WZUM

Carnegie, Pennsylvania; United States;
- Broadcast area: Pittsburgh, Pennsylvania
- Frequency: 1590 kHz
- Branding: "1590 WZUM, The Promise"

Programming
- Format: Defunct

Ownership
- Owner: Sovereign City Radio Services LLC

History
- First air date: 1964
- Last air date: March 2010
- Former call signs: WCNE (1961) WZUM (1961–1975) WPLW (1975–1998) WZUM (1998–2013)

Technical information
- Class: D
- Power: 1,000 Watts daytime 24 Watts nighttime

= WZUM (1590 AM) =

Radio station in Carnegie, Pennsylvania (1964–2010)

WZUM (1590 AM) was a radio station that was located in Carnegie, Pennsylvania. It was owned by Sovereign City Radio Services LLC.

==History==

Logo used under Relevant Radio Programming

After originally being organized under the call letters WCNE, station owners changed calls to WZUM before being licensed in 1964. The station signed on as an R&B and top 40 station, partly owned by popular Pittsburgh polka bandleader James Psihoulis "Jimmy Pol".

During the 1970s, WZUM was a freeform AOR outlet, operating from 10:00 a.m. until sunset, (broadcasting polkas in the morning from sunrise). "Powerful" Paul Perry, son of Pittsburgh TV personality Nick Perry, was one of the freeform disc jockeys, along with Kit Baron, "Laid Back" Larry Allen and Mark Wallace.

WZUM switched to religious programming under the WPLW callsign in 1975 after its purchase by Robert Hickling. In 1998, following Hickling's death, it was sold to Pittsburgh-area broadcaster Mike Horvath. Returned to the WZUM call letters, the station changed its format to smooth jazz, but went dark after just one year. The station subsequently returned after a major transmitter and studio overhaul, operating with time-brokered programming and then oldies, with Catholic programming added in 2002. Upon purchase of the station, Starboard converted it entirely to Catholic programming under the Relevant Radio branding.

In recent years, WZUM applied for an upgrade to its signal, which would have given the station minimal night power.

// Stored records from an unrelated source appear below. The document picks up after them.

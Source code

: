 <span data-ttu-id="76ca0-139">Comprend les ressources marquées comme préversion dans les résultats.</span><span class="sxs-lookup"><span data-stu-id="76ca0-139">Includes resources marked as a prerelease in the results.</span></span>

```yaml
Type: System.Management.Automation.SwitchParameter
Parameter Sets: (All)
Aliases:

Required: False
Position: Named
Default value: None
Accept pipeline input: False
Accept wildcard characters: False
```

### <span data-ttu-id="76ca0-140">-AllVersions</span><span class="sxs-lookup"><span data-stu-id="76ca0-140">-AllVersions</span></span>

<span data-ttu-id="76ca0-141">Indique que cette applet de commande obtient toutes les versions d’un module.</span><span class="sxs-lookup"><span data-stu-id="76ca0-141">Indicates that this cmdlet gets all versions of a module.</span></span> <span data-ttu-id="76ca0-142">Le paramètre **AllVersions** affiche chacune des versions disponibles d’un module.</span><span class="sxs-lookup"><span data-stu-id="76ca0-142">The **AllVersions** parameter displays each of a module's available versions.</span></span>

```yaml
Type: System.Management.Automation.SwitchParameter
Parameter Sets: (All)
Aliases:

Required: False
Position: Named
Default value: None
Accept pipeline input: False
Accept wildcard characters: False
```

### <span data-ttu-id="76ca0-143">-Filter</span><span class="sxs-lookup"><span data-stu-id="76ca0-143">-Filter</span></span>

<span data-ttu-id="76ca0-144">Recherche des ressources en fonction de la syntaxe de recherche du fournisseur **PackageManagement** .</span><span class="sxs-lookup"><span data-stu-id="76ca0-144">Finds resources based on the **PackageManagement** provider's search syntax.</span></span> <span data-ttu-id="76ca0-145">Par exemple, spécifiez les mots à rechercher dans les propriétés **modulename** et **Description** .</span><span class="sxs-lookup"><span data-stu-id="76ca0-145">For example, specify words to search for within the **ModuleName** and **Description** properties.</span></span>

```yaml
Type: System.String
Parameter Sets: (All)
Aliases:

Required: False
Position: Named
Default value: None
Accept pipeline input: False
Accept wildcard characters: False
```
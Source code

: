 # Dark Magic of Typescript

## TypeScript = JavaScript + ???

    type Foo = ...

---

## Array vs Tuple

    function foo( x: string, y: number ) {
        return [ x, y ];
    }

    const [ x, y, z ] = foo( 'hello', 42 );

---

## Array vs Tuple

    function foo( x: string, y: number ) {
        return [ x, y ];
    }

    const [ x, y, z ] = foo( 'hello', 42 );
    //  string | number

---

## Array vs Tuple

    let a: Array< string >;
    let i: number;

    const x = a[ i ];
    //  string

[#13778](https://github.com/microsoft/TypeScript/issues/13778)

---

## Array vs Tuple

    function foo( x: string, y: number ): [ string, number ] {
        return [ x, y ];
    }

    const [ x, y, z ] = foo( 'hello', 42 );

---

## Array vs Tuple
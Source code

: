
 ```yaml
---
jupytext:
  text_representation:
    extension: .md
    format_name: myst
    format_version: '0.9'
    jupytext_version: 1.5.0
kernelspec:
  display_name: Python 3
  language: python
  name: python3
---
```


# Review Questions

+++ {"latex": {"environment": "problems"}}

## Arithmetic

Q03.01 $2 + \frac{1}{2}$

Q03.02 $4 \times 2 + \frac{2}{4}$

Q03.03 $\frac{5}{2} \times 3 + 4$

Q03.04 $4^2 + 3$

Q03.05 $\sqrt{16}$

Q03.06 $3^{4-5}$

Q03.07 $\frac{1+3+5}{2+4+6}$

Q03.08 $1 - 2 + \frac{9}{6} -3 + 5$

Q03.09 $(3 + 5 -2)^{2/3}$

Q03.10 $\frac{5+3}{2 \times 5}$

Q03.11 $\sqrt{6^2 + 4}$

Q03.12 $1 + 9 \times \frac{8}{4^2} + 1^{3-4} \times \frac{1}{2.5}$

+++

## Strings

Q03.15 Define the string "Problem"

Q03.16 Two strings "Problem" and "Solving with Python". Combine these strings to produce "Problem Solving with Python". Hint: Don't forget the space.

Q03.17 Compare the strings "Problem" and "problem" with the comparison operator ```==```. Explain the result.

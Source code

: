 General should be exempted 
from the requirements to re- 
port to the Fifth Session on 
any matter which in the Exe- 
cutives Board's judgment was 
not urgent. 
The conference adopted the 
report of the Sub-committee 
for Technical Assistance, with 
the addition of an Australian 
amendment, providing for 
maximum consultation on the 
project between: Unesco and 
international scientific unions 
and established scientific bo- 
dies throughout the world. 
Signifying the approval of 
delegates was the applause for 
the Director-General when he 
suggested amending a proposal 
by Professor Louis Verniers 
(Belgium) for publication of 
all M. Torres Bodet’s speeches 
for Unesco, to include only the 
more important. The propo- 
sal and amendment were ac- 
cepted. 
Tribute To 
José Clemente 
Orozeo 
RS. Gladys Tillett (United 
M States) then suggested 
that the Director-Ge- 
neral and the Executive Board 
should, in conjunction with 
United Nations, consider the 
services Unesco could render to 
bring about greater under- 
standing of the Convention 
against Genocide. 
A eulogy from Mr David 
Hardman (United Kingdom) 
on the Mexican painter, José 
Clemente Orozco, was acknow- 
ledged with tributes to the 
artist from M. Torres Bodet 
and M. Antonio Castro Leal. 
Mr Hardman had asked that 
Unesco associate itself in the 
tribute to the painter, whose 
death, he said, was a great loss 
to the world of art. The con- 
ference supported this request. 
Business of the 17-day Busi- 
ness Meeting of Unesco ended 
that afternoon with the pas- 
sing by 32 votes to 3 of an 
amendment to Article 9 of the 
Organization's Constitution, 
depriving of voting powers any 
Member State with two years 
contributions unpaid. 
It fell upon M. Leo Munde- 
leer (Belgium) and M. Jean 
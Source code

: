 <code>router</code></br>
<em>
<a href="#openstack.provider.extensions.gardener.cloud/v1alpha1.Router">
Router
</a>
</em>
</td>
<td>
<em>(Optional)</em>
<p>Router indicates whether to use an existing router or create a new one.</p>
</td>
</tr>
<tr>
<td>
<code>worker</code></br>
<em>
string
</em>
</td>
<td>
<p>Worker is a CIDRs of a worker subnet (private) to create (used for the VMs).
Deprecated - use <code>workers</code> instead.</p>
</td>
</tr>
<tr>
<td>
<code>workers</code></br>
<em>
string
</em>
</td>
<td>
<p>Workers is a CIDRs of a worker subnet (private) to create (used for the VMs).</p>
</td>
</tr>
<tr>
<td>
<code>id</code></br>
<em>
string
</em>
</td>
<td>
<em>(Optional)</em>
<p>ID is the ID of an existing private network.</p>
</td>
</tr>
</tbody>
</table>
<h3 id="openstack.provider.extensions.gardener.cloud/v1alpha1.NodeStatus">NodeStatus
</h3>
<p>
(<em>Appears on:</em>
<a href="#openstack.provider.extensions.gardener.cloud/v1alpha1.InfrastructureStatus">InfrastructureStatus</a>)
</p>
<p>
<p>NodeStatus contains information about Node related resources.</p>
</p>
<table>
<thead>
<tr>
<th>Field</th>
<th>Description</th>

Relevant Radio ceased programming on WZUM by early 2009. In its place, WZUM aired an Easy Listening format, and was in talks with the Delmarva Educational Association, an owner of a small group of religious stations in Virginia and Florida, for a more stable format or possible sale.

By May 23, 2009, the station dropped its easy listening format for Gospel and picked up the branding "1590 WZUM, The Promise".

The station ceased operations in March 2010, with the FCC approving a special temporary authority a month later for the station to remain silent. The station's license was cancelled by the FCC on May 29, 2013.